What lines of the data include the string "functions"? Copy them all.
========
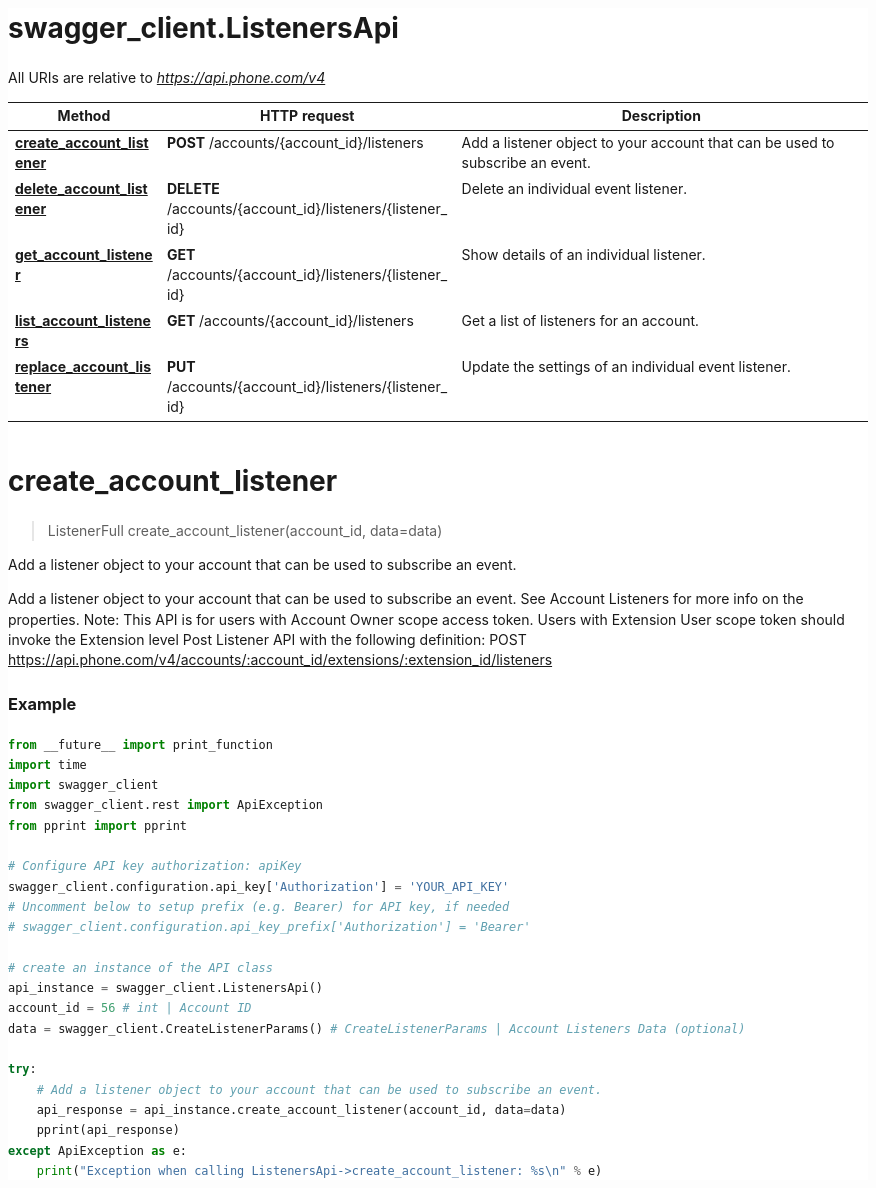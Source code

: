 # swagger_client.ListenersApi

All URIs are relative to *https://api.phone.com/v4*

Method | HTTP request | Description
------------- | ------------- | -------------
[**create_account_listener**](ListenersApi.md#create_account_listener) | **POST** /accounts/{account_id}/listeners | Add a listener object to your account that can be used to subscribe an event.
[**delete_account_listener**](ListenersApi.md#delete_account_listener) | **DELETE** /accounts/{account_id}/listeners/{listener_id} | Delete an individual event listener.
[**get_account_listener**](ListenersApi.md#get_account_listener) | **GET** /accounts/{account_id}/listeners/{listener_id} | Show details of an individual listener.
[**list_account_listeners**](ListenersApi.md#list_account_listeners) | **GET** /accounts/{account_id}/listeners | Get a list of listeners for an account.
[**replace_account_listener**](ListenersApi.md#replace_account_listener) | **PUT** /accounts/{account_id}/listeners/{listener_id} | Update the settings of an individual event listener.


# **create_account_listener**
> ListenerFull create_account_listener(account_id, data=data)

Add a listener object to your account that can be used to subscribe an event.

Add a listener object to your account that can be used to subscribe an event. See Account Listeners for more info on the properties. Note: This API is for users with Account Owner scope access token. Users with Extension User scope token should invoke the Extension level Post Listener API with the following definition: POST https://api.phone.com/v4/accounts/:account_id/extensions/:extension_id/listeners

### Example 
```python
from __future__ import print_function
import time
import swagger_client
from swagger_client.rest import ApiException
from pprint import pprint

# Configure API key authorization: apiKey
swagger_client.configuration.api_key['Authorization'] = 'YOUR_API_KEY'
# Uncomment below to setup prefix (e.g. Bearer) for API key, if needed
# swagger_client.configuration.api_key_prefix['Authorization'] = 'Bearer'

# create an instance of the API class
api_instance = swagger_client.ListenersApi()
account_id = 56 # int | Account ID
data = swagger_client.CreateListenerParams() # CreateListenerParams | Account Listeners Data (optional)

try: 
    # Add a listener object to your account that can be used to subscribe an event.
    api_response = api_instance.create_account_listener(account_id, data=data)
    pprint(api_response)
except ApiException as e:
    print("Exception when calling ListenersApi->create_account_listener: %s\n" % e)
```
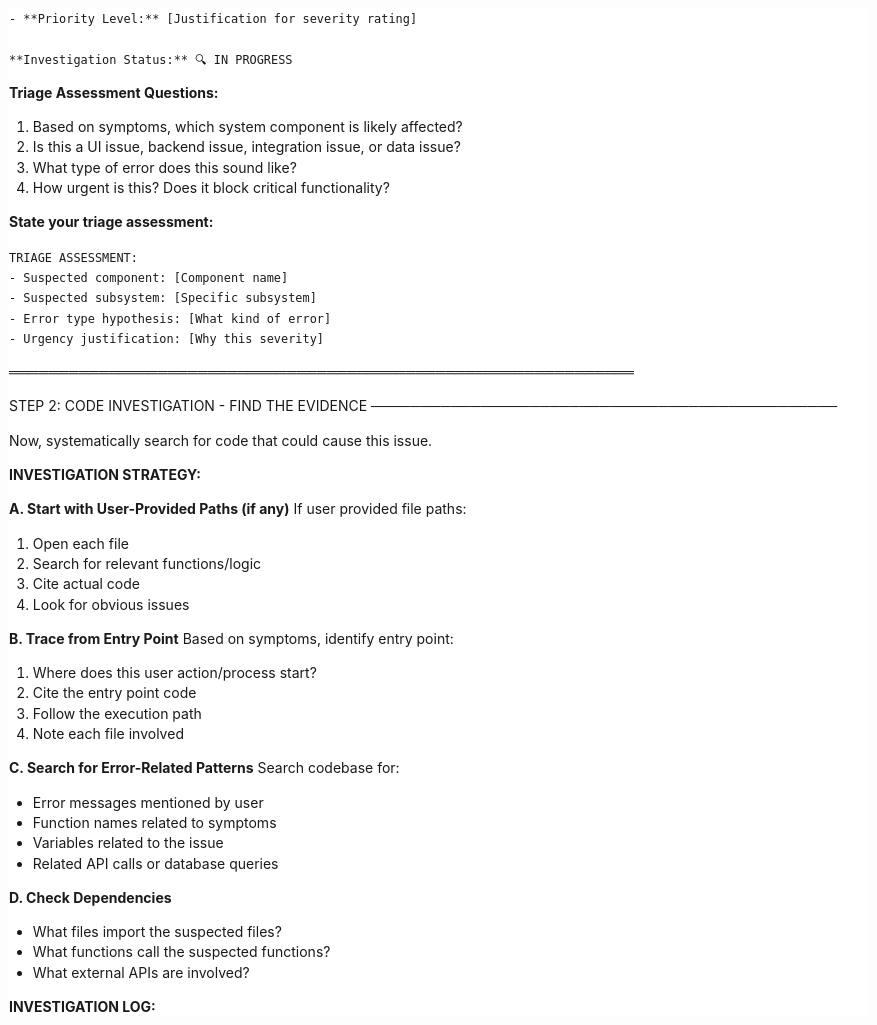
 ```
- **Priority Level:** [Justification for severity rating]

**Investigation Status:** 🔍 IN PROGRESS
```

**Triage Assessment Questions:**
1. Based on symptoms, which system component is likely affected?
2. Is this a UI issue, backend issue, integration issue, or data issue?
3. What type of error does this sound like?
4. How urgent is this? Does it block critical functionality?

**State your triage assessment:**
```
TRIAGE ASSESSMENT:
- Suspected component: [Component name]
- Suspected subsystem: [Specific subsystem]
- Error type hypothesis: [What kind of error]
- Urgency justification: [Why this severity]
```

═══════════════════════════════════════════════════════════════

STEP 2: CODE INVESTIGATION - FIND THE EVIDENCE
───────────────────────────────────────────────

Now, systematically search for code that could cause this issue.

**INVESTIGATION STRATEGY:**

**A. Start with User-Provided Paths (if any)**
If user provided file paths:
1. Open each file
2. Search for relevant functions/logic
3. Cite actual code
4. Look for obvious issues

**B. Trace from Entry Point**
Based on symptoms, identify entry point:
1. Where does this user action/process start?
2. Cite the entry point code
3. Follow the execution path
4. Note each file involved

**C. Search for Error-Related Patterns**
Search codebase for:
- Error messages mentioned by user
- Function names related to symptoms
- Variables related to the issue
- Related API calls or database queries

**D. Check Dependencies**
- What files import the suspected files?
- What functions call the suspected functions?
- What external APIs are involved?

**INVESTIGATION LOG:**
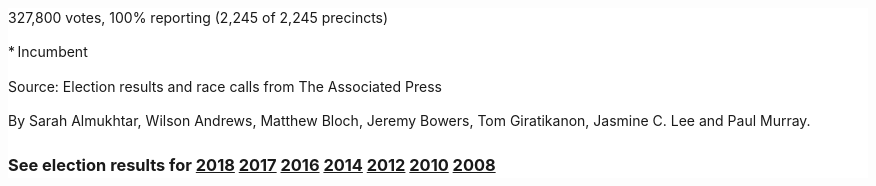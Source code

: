 </div>

<span class="eln-total-votes">327,800 votes, </span>100% reporting
<span class="g-precinct-count">(2,245 of 2,245
precincts)</span>

\* Incumbent

</div>

</div>

</div>

</div>

</div>

<div class="eln-ad-footer">

<div class="eln-ad-wrapper eln-ad-wrapper-desktop" data-position="bottom">

<div class="ad eln-ad eln-top-ad">

</div>

</div>

<div class="eln-ad-wrapper eln-ad-wrapper-mobile" data-position="bottom">

<div class="ad eln-ad eln-mobilebanner-ad">

</div>

</div>

</div>

<div class="eln-footer">

Source: Election results and race calls from The Associated Press

By Sarah Almukhtar, Wilson Andrews, Matthew Bloch, Jeremy Bowers, Tom
Giratikanon, Jasmine C. Lee and Paul
Murray.

</div>

<div class="eln-results-footer">

### <span class="eln-footer-subtitle">See election results for</span> [2018](https://www.nytimes3xbfgragh.onion/interactive/2018/us/elections/calendar-primary-results.html) [2017](https://www.nytimes3xbfgragh.onion/interactive/2017/us/elections/election-calendar.html) [2016](https://www.nytimes3xbfgragh.onion/elections/results/president) [2014](https://www.nytimes3xbfgragh.onion/elections/2014/results/senate) [2012](https://www.nytimes3xbfgragh.onion/elections/2012/results/president.html) [2010](https://www.nytimes3xbfgragh.onion/elections/2010/results/senate.html) [2008](https://www.nytimes3xbfgragh.onion/elections/2008/results/president/map.html)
========
**TASK SOLUTION:**
2. Search for relevant functions/logic
- What functions call the suspected functions?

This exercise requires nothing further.